**PROBLEM STATEMENT**
Repeat only these lines, exactly: the first line of the data, the line containing "1. **sessions**: Session metadata and state", and every line between them. Pictures stay out.

**Stored dataset items**
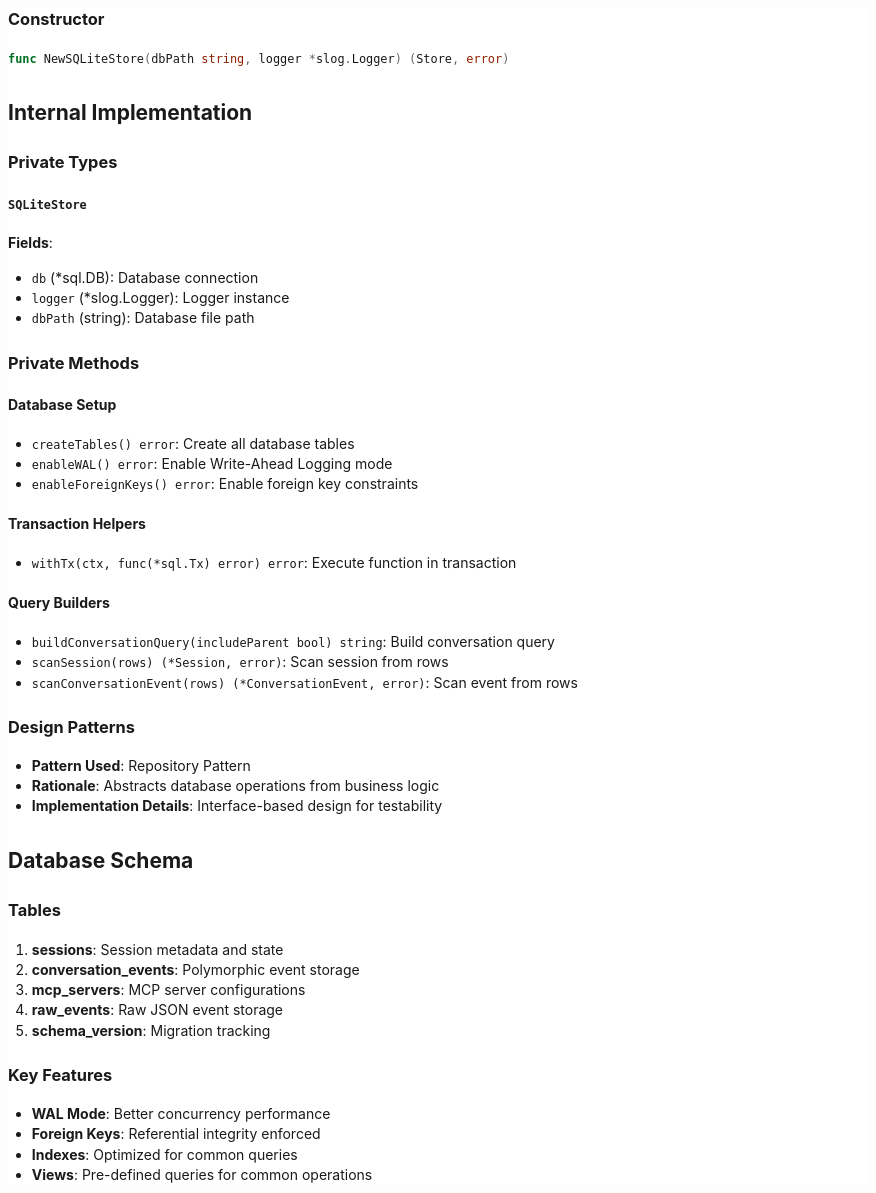 ### Constructor

```go
func NewSQLiteStore(dbPath string, logger *slog.Logger) (Store, error)
```

## Internal Implementation

### Private Types

#### `SQLiteStore`

**Fields**:
- `db` (*sql.DB): Database connection
- `logger` (*slog.Logger): Logger instance
- `dbPath` (string): Database file path

### Private Methods

#### Database Setup
- `createTables() error`: Create all database tables
- `enableWAL() error`: Enable Write-Ahead Logging mode
- `enableForeignKeys() error`: Enable foreign key constraints

#### Transaction Helpers
- `withTx(ctx, func(*sql.Tx) error) error`: Execute function in transaction

#### Query Builders
- `buildConversationQuery(includeParent bool) string`: Build conversation query
- `scanSession(rows) (*Session, error)`: Scan session from rows
- `scanConversationEvent(rows) (*ConversationEvent, error)`: Scan event from rows

### Design Patterns

- **Pattern Used**: Repository Pattern
- **Rationale**: Abstracts database operations from business logic
- **Implementation Details**: Interface-based design for testability

## Database Schema

### Tables
1. **sessions**: Session metadata and state
2. **conversation_events**: Polymorphic event storage
3. **mcp_servers**: MCP server configurations
4. **raw_events**: Raw JSON event storage
5. **schema_version**: Migration tracking

### Key Features
- **WAL Mode**: Better concurrency performance
- **Foreign Keys**: Referential integrity enforced
- **Indexes**: Optimized for common queries
- **Views**: Pre-defined queries for common operations
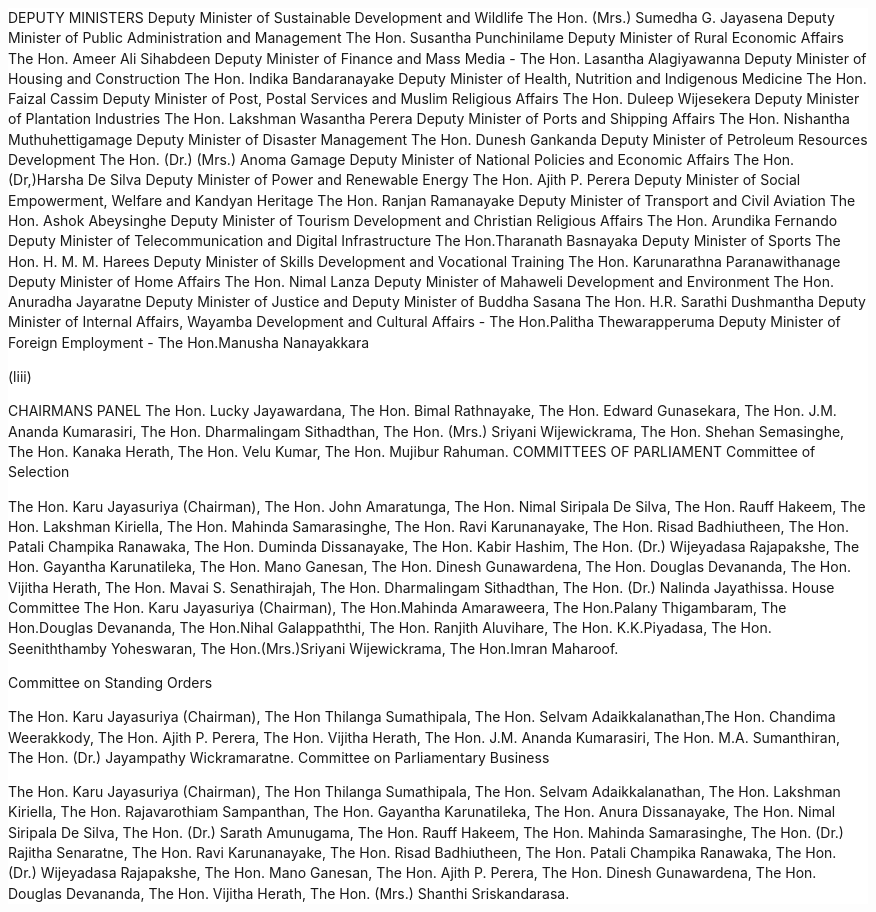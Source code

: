 DEPUTY MINISTERS Deputy Minister of Sustainable Development and Wildlife The Hon. (Mrs.) Sumedha G. Jayasena Deputy Minister of Public Administration and Management The Hon. Susantha Punchinilame Deputy Minister of Rural Economic Affairs The Hon. Ameer Ali Sihabdeen Deputy Minister of Finance and Mass Media - The Hon. Lasantha Alagiyawanna Deputy Minister of Housing and Construction The Hon. Indika Bandaranayake Deputy Minister of Health, Nutrition and Indigenous Medicine The Hon. Faizal Cassim Deputy Minister of Post, Postal Services and Muslim Religious Affairs The Hon. Duleep Wijesekera Deputy Minister of Plantation Industries The Hon. Lakshman Wasantha Perera Deputy Minister of Ports and Shipping Affairs The Hon. Nishantha Muthuhettigamage Deputy Minister of Disaster Management The Hon. Dunesh Gankanda Deputy Minister of Petroleum Resources Development The Hon. (Dr.) (Mrs.) Anoma Gamage Deputy Minister of National Policies and Economic Affairs The Hon. (Dr,)Harsha De Silva Deputy Minister of Power and Renewable Energy The Hon. Ajith P. Perera Deputy Minister of Social Empowerment, Welfare and Kandyan Heritage The Hon. Ranjan Ramanayake Deputy Minister of Transport and Civil Aviation The Hon. Ashok Abeysinghe Deputy Minister of Tourism Development and Christian Religious Affairs The Hon. Arundika Fernando Deputy Minister of Telecommunication and Digital Infrastructure The Hon.Tharanath Basnayaka Deputy Minister of Sports The Hon. H. M. M. Harees Deputy Minister of Skills Development and Vocational Training The Hon. Karunarathna Paranawithanage Deputy Minister of Home Affairs The Hon. Nimal Lanza Deputy Minister of Mahaweli Development and Environment The Hon. Anuradha Jayaratne Deputy Minister of Justice and Deputy Minister of Buddha Sasana The Hon. H.R. Sarathi Dushmantha Deputy Minister of Internal Affairs, Wayamba Development and Cultural Affairs - The Hon.Palitha Thewarapperuma Deputy Minister of Foreign Employment - The Hon.Manusha Nanayakkara

(liii)

CHAIRMANS PANEL The Hon. Lucky Jayawardana, The Hon. Bimal Rathnayake, The Hon. Edward Gunasekara, The Hon. J.M. Ananda Kumarasiri, The Hon. Dharmalingam Sithadthan, The Hon. (Mrs.) Sriyani Wijewickrama, The Hon. Shehan Semasinghe, The Hon. Kanaka Herath, The Hon. Velu Kumar, The Hon. Mujibur Rahuman. COMMITTEES OF PARLIAMENT Committee of Selection

The Hon. Karu Jayasuriya (Chairman), The Hon. John Amaratunga, The Hon. Nimal Siripala De Silva, The Hon. Rauff Hakeem, The Hon. Lakshman Kiriella, The Hon. Mahinda Samarasinghe, The Hon. Ravi Karunanayake, The Hon. Risad Badhiutheen, The Hon. Patali Champika Ranawaka, The Hon. Duminda Dissanayake, The Hon. Kabir Hashim, The Hon. (Dr.) Wijeyadasa Rajapakshe, The Hon. Gayantha Karunatileka, The Hon. Mano Ganesan, The Hon. Dinesh Gunawardena, The Hon. Douglas Devananda, The Hon. Vijitha Herath, The Hon. Mavai S. Senathirajah, The Hon. Dharmalingam Sithadthan, The Hon. (Dr.) Nalinda Jayathissa. House Committee The Hon. Karu Jayasuriya (Chairman), The Hon.Mahinda Amaraweera, The Hon.Palany Thigambaram, The Hon.Douglas Devananda, The Hon.Nihal Galappaththi, The Hon. Ranjith Aluvihare, The Hon. K.K.Piyadasa, The Hon. Seeniththamby Yoheswaran, The Hon.(Mrs.)Sriyani Wijewickrama, The Hon.Imran Maharoof.

Committee on Standing Orders

The Hon. Karu Jayasuriya (Chairman), The Hon Thilanga Sumathipala, The Hon. Selvam Adaikkalanathan,The Hon. Chandima Weerakkody, The Hon. Ajith P. Perera, The Hon. Vijitha Herath, The Hon. J.M. Ananda Kumarasiri, The Hon. M.A. Sumanthiran, The Hon. (Dr.) Jayampathy Wickramaratne. Committee on Parliamentary Business

The Hon. Karu Jayasuriya (Chairman), The Hon Thilanga Sumathipala, The Hon. Selvam Adaikkalanathan, The Hon. Lakshman Kiriella, The Hon. Rajavarothiam Sampanthan, The Hon. Gayantha Karunatileka, The Hon. Anura Dissanayake, The Hon. Nimal Siripala De Silva, The Hon. (Dr.) Sarath Amunugama, The Hon. Rauff Hakeem, The Hon. Mahinda Samarasinghe, The Hon. (Dr.) Rajitha Senaratne, The Hon. Ravi Karunanayake, The Hon. Risad Badhiutheen, The Hon. Patali Champika Ranawaka, The Hon. (Dr.) Wijeyadasa Rajapakshe, The Hon. Mano Ganesan, The Hon. Ajith P. Perera, The Hon. Dinesh Gunawardena, The Hon. Douglas Devananda, The Hon. Vijitha Herath, The Hon. (Mrs.) Shanthi Sriskandarasa.
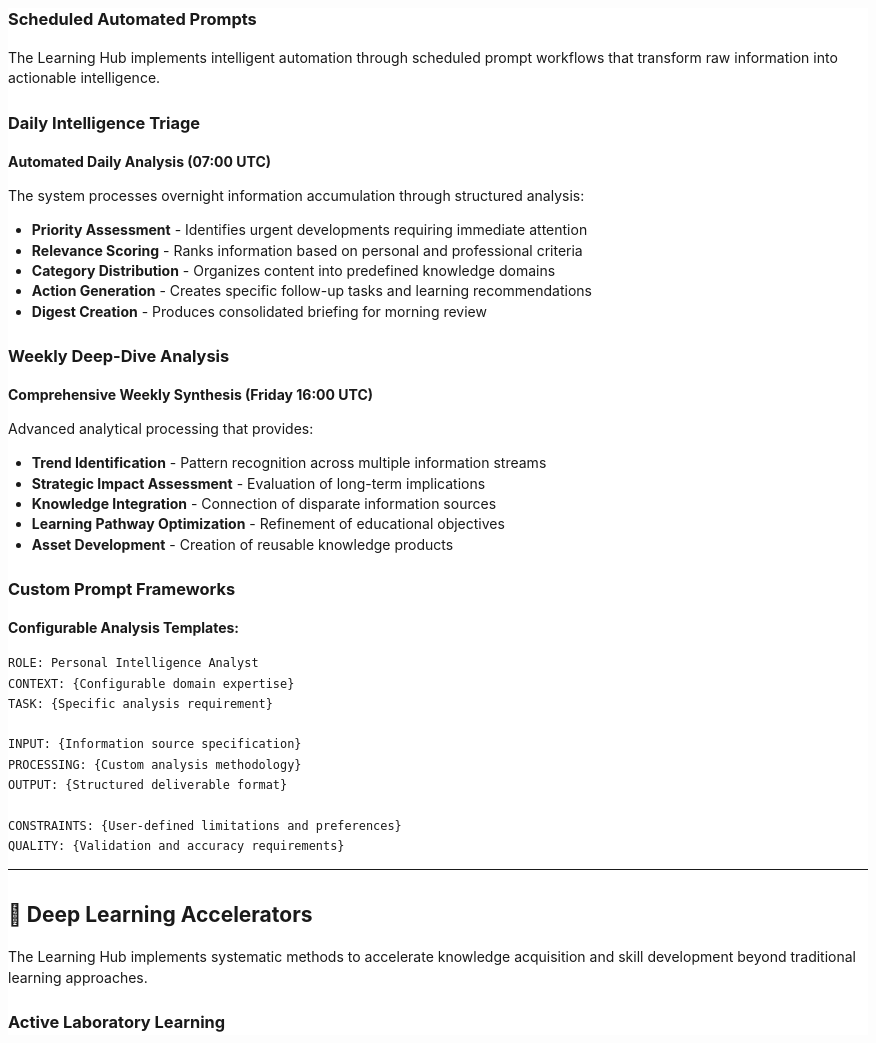 ### Scheduled Automated Prompts
The Learning Hub implements intelligent automation through scheduled prompt workflows that transform raw information into actionable intelligence.

### Daily Intelligence Triage

**Automated Daily Analysis (07:00 UTC)**

The system processes overnight information accumulation through structured analysis:

- **Priority Assessment** - Identifies urgent developments requiring immediate attention
- **Relevance Scoring** - Ranks information based on personal and professional criteria
- **Category Distribution** - Organizes content into predefined knowledge domains
- **Action Generation** - Creates specific follow-up tasks and learning recommendations
- **Digest Creation** - Produces consolidated briefing for morning review

### Weekly Deep-Dive Analysis

**Comprehensive Weekly Synthesis (Friday 16:00 UTC)**

Advanced analytical processing that provides:

- **Trend Identification** - Pattern recognition across multiple information streams
- **Strategic Impact Assessment** - Evaluation of long-term implications
- **Knowledge Integration** - Connection of disparate information sources
- **Learning Pathway Optimization** - Refinement of educational objectives
- **Asset Development** - Creation of reusable knowledge products

### Custom Prompt Frameworks

**Configurable Analysis Templates:**

```prompt
ROLE: Personal Intelligence Analyst
CONTEXT: {Configurable domain expertise}
TASK: {Specific analysis requirement}

INPUT: {Information source specification}
PROCESSING: {Custom analysis methodology}
OUTPUT: {Structured deliverable format}

CONSTRAINTS: {User-defined limitations and preferences}
QUALITY: {Validation and accuracy requirements}
```

---

## 🚀 Deep Learning Accelerators

The Learning Hub implements systematic methods to accelerate knowledge acquisition and skill development beyond traditional learning approaches.

### Active Laboratory Learning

**PROBLEM SOLUTION**
 ### Constructor

```go
func NewSQLiteStore(dbPath string, logger *slog.Logger) (Store, error)
```

## Internal Implementation

### Private Types

#### `SQLiteStore`

**Fields**:
- `db` (*sql.DB): Database connection
- `logger` (*slog.Logger): Logger instance
- `dbPath` (string): Database file path

### Private Methods

#### Database Setup
- `createTables() error`: Create all database tables
- `enableWAL() error`: Enable Write-Ahead Logging mode
- `enableForeignKeys() error`: Enable foreign key constraints

#### Transaction Helpers
- `withTx(ctx, func(*sql.Tx) error) error`: Execute function in transaction

#### Query Builders
- `buildConversationQuery(includeParent bool) string`: Build conversation query
- `scanSession(rows) (*Session, error)`: Scan session from rows
- `scanConversationEvent(rows) (*ConversationEvent, error)`: Scan event from rows

### Design Patterns

- **Pattern Used**: Repository Pattern
- **Rationale**: Abstracts database operations from business logic
- **Implementation Details**: Interface-based design for testability

## Database Schema

### Tables
1. **sessions**: Session metadata and state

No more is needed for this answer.